▶ _EXERCISE GOAL_
No pictures in the copy, please: retype all the records exactly.

▶ _RECORDS SUPPLIED_
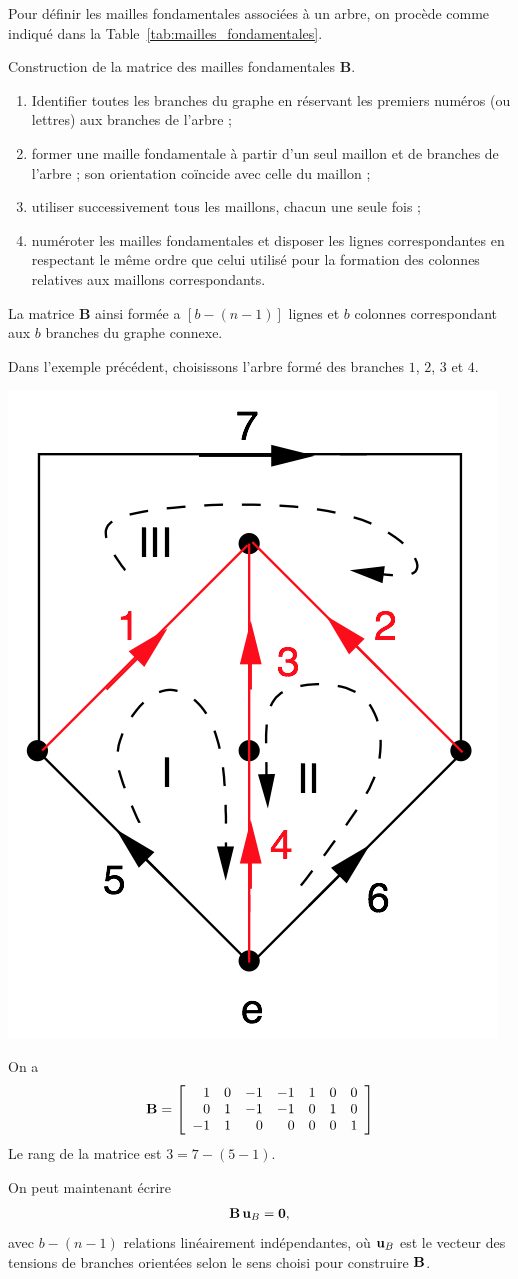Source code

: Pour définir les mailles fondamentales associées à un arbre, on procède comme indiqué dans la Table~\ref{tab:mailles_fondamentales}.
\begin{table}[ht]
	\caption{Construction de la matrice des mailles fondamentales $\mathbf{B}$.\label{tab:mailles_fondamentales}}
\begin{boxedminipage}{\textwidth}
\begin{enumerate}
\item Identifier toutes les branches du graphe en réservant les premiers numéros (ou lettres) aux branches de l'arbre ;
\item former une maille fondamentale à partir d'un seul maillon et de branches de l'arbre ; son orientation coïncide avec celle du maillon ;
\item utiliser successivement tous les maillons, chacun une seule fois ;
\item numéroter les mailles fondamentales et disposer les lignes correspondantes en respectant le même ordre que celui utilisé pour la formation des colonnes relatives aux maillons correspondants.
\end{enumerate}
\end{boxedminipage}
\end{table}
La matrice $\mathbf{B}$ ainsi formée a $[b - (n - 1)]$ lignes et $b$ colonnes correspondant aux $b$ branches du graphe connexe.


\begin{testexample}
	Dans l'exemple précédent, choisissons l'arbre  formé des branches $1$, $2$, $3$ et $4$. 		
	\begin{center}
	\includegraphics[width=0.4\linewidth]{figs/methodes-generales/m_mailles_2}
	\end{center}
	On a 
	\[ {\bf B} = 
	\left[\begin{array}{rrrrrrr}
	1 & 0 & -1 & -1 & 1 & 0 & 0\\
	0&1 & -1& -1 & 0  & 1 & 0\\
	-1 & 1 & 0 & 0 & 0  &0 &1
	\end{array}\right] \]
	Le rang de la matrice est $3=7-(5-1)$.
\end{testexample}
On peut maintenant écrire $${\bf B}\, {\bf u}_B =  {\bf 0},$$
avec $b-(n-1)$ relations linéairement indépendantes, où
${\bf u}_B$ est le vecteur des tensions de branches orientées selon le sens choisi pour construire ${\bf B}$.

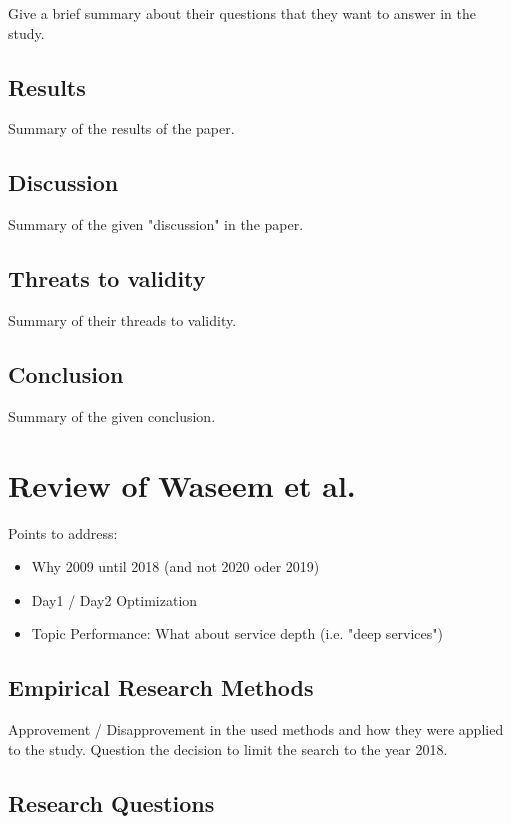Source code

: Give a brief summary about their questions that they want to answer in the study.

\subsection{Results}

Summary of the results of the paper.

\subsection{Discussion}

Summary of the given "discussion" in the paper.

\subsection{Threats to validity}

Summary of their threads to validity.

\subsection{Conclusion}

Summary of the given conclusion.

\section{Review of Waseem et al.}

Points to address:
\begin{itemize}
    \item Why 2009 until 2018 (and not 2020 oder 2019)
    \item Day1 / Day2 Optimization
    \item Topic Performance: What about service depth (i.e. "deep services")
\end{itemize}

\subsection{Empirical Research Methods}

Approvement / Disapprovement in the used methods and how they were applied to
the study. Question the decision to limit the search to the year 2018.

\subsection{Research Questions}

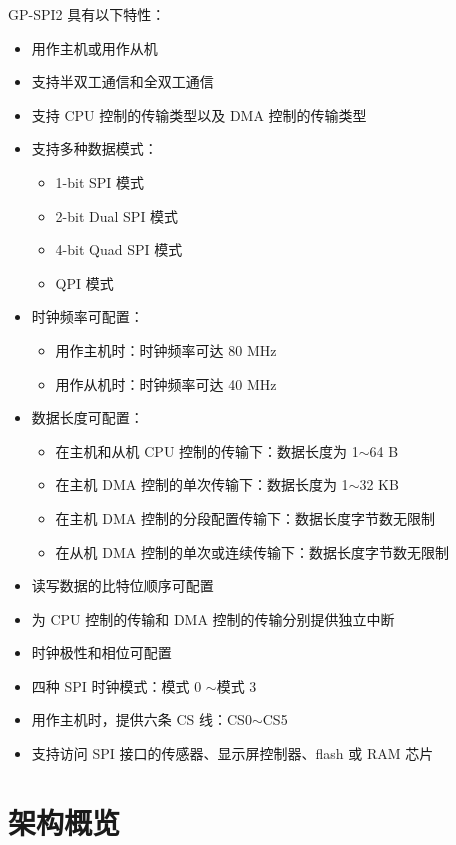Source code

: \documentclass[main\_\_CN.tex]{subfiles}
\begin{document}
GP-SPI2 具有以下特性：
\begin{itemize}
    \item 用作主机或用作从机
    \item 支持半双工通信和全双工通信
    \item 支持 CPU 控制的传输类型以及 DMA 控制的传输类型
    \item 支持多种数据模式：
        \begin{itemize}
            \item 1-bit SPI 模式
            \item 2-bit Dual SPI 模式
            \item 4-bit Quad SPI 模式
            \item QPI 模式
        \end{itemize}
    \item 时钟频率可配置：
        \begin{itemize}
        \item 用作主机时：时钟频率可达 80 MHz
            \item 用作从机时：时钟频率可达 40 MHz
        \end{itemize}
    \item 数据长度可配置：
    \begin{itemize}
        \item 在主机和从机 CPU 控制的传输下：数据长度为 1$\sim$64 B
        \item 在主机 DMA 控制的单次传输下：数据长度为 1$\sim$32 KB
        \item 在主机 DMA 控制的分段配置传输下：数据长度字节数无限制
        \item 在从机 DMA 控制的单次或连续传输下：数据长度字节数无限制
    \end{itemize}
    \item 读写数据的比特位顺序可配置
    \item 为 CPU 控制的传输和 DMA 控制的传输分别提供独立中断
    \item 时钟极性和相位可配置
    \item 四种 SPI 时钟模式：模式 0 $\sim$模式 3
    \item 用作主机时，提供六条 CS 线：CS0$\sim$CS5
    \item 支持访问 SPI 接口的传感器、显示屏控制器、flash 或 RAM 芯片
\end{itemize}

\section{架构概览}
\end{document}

▶ _YOUR RESPONSE_
Source code

: Pour définir les mailles fondamentales associées à un arbre, on procède comme indiqué dans la Table~\ref{tab:mailles_fondamentales}.
\begin{table}[ht]
	\caption{Construction de la matrice des mailles fondamentales $\mathbf{B}$.\label{tab:mailles_fondamentales}}
\begin{boxedminipage}{\textwidth}
\begin{enumerate}
\item Identifier toutes les branches du graphe en réservant les premiers numéros (ou lettres) aux branches de l'arbre ;
\item former une maille fondamentale à partir d'un seul maillon et de branches de l'arbre ; son orientation coïncide avec celle du maillon ;
\item utiliser successivement tous les maillons, chacun une seule fois ;
\item numéroter les mailles fondamentales et disposer les lignes correspondantes en respectant le même ordre que celui utilisé pour la formation des colonnes relatives aux maillons correspondants.
\end{enumerate}
\end{boxedminipage}
\end{table}
La matrice $\mathbf{B}$ ainsi formée a $[b - (n - 1)]$ lignes et $b$ colonnes correspondant aux $b$ branches du graphe connexe.


\begin{testexample}
	Dans l'exemple précédent, choisissons l'arbre  formé des branches $1$, $2$, $3$ et $4$. 		
	\begin{center}
	\includegraphics[width=0.4\linewidth]{figs/methodes-generales/m_mailles_2}
	\end{center}
	On a 
	\[ {\bf B} = 
	\left[\begin{array}{rrrrrrr}
	1 & 0 & -1 & -1 & 1 & 0 & 0\\
	0&1 & -1& -1 & 0  & 1 & 0\\
	-1 & 1 & 0 & 0 & 0  &0 &1
	\end{array}\right] \]
	Le rang de la matrice est $3=7-(5-1)$.
\end{testexample}
On peut maintenant écrire $${\bf B}\, {\bf u}_B =  {\bf 0},$$
avec $b-(n-1)$ relations linéairement indépendantes, où
${\bf u}_B$ est le vecteur des tensions de branches orientées selon le sens choisi pour construire ${\bf B}$.

Source code

: Give a brief summary about their questions that they want to answer in the study.

\subsection{Results}

Summary of the results of the paper.

\subsection{Discussion}

Summary of the given "discussion" in the paper.

\subsection{Threats to validity}

Summary of their threads to validity.

\subsection{Conclusion}

Summary of the given conclusion.

\section{Review of Waseem et al.}

Points to address:
\begin{itemize}
    \item Why 2009 until 2018 (and not 2020 oder 2019)
    \item Day1 / Day2 Optimization
    \item Topic Performance: What about service depth (i.e. "deep services")
\end{itemize}

\subsection{Empirical Research Methods}

Approvement / Disapprovement in the used methods and how they were applied to
the study. Question the decision to limit the search to the year 2018.

\subsection{Research Questions}

Source code

: \documentclass[main\_\_CN.tex]{subfiles}
\begin{document}
GP-SPI2 具有以下特性：
\begin{itemize}
    \item 用作主机或用作从机
    \item 支持半双工通信和全双工通信
    \item 支持 CPU 控制的传输类型以及 DMA 控制的传输类型
    \item 支持多种数据模式：
        \begin{itemize}
            \item 1-bit SPI 模式
            \item 2-bit Dual SPI 模式
            \item 4-bit Quad SPI 模式
            \item QPI 模式
        \end{itemize}
    \item 时钟频率可配置：
        \begin{itemize}
        \item 用作主机时：时钟频率可达 80 MHz
            \item 用作从机时：时钟频率可达 40 MHz
        \end{itemize}
    \item 数据长度可配置：
    \begin{itemize}
        \item 在主机和从机 CPU 控制的传输下：数据长度为 1$\sim$64 B
        \item 在主机 DMA 控制的单次传输下：数据长度为 1$\sim$32 KB
        \item 在主机 DMA 控制的分段配置传输下：数据长度字节数无限制
        \item 在从机 DMA 控制的单次或连续传输下：数据长度字节数无限制
    \end{itemize}
    \item 读写数据的比特位顺序可配置
    \item 为 CPU 控制的传输和 DMA 控制的传输分别提供独立中断
    \item 时钟极性和相位可配置
    \item 四种 SPI 时钟模式：模式 0 $\sim$模式 3
    \item 用作主机时，提供六条 CS 线：CS0$\sim$CS5
    \item 支持访问 SPI 接口的传感器、显示屏控制器、flash 或 RAM 芯片
\end{itemize}

\section{架构概览}
\end{document}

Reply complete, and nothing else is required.